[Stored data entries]
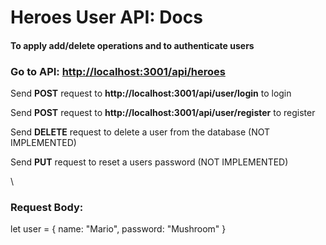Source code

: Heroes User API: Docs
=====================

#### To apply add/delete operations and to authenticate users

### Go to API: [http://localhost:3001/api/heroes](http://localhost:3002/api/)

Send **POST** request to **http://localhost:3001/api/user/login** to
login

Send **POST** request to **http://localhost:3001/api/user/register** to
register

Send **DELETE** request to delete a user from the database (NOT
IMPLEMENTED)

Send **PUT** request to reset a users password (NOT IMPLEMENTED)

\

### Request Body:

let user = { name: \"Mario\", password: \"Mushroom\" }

--

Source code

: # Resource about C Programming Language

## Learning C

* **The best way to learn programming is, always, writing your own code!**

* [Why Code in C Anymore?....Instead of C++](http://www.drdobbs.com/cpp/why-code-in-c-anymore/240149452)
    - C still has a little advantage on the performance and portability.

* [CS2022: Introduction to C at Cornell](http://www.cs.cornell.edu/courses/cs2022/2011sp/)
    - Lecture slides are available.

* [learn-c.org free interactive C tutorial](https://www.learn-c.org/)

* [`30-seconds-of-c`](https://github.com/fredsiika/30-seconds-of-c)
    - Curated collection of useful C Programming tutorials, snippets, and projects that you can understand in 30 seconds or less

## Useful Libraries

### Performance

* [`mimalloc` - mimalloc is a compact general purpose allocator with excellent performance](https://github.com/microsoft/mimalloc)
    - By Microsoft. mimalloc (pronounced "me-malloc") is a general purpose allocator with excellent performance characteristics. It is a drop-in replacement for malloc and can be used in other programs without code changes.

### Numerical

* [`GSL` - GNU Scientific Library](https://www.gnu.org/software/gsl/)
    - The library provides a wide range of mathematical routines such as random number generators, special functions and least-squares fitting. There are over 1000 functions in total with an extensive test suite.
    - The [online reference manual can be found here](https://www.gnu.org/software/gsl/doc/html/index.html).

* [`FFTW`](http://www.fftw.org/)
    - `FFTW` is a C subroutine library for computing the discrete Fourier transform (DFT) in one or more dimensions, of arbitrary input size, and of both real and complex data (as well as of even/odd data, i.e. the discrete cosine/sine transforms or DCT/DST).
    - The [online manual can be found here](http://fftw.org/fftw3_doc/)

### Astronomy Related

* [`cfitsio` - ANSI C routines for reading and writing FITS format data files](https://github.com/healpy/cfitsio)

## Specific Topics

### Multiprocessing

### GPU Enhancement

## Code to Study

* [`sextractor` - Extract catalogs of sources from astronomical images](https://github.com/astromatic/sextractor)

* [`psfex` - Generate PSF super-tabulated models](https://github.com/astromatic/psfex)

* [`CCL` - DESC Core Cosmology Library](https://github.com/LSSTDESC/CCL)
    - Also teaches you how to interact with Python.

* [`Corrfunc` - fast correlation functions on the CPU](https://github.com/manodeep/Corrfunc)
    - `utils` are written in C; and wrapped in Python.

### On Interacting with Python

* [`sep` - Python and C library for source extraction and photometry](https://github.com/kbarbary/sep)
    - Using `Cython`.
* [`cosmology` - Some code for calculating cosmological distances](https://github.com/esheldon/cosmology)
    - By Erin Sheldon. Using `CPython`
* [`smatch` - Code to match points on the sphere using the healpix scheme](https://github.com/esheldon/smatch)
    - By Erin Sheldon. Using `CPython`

● **Requirement**: Wherever the string "seconds" appears in the data above, copy the line it sits in.

● **Answer to the problem**:
* [`30-seconds-of-c`](https://github.com/fredsiika/30-seconds-of-c)
    - Curated collection of useful C Programming tutorials, snippets, and projects that you can understand in 30 seconds or less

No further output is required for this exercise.